------ DATA SUPPLIED

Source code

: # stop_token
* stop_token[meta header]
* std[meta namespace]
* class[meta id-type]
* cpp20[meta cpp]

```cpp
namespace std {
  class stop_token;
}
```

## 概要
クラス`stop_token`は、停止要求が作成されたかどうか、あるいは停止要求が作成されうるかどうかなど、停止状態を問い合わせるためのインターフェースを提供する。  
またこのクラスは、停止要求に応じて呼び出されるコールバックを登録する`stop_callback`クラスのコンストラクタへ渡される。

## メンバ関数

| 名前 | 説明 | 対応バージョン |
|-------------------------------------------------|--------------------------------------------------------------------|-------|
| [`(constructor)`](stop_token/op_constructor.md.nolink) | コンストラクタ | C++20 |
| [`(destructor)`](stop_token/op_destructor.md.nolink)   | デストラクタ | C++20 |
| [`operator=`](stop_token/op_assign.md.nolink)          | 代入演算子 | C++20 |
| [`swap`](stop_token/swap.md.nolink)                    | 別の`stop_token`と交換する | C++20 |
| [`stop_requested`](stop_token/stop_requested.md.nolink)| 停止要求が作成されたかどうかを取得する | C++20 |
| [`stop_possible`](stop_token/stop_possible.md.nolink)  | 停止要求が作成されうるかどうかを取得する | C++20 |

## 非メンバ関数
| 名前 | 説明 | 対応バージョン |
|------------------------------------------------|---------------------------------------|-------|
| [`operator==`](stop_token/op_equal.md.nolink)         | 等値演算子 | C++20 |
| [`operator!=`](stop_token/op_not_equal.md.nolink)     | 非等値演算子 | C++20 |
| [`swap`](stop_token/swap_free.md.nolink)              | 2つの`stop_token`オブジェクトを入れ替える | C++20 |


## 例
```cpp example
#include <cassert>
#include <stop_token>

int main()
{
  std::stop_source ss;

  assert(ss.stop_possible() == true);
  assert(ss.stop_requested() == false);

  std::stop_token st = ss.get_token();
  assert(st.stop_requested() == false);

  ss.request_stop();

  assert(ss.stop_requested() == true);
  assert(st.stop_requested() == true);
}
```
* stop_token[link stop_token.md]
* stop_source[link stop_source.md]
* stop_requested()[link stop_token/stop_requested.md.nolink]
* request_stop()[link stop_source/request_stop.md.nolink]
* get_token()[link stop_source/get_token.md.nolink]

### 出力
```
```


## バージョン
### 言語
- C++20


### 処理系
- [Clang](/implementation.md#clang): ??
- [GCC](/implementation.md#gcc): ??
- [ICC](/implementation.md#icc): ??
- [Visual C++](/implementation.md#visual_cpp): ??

------------

ABOUT THIS EXERCISE
Which lines above contain "include"? Show each of them.

RESULT OF THIS TASK
#include <cassert>
#include <stop_token>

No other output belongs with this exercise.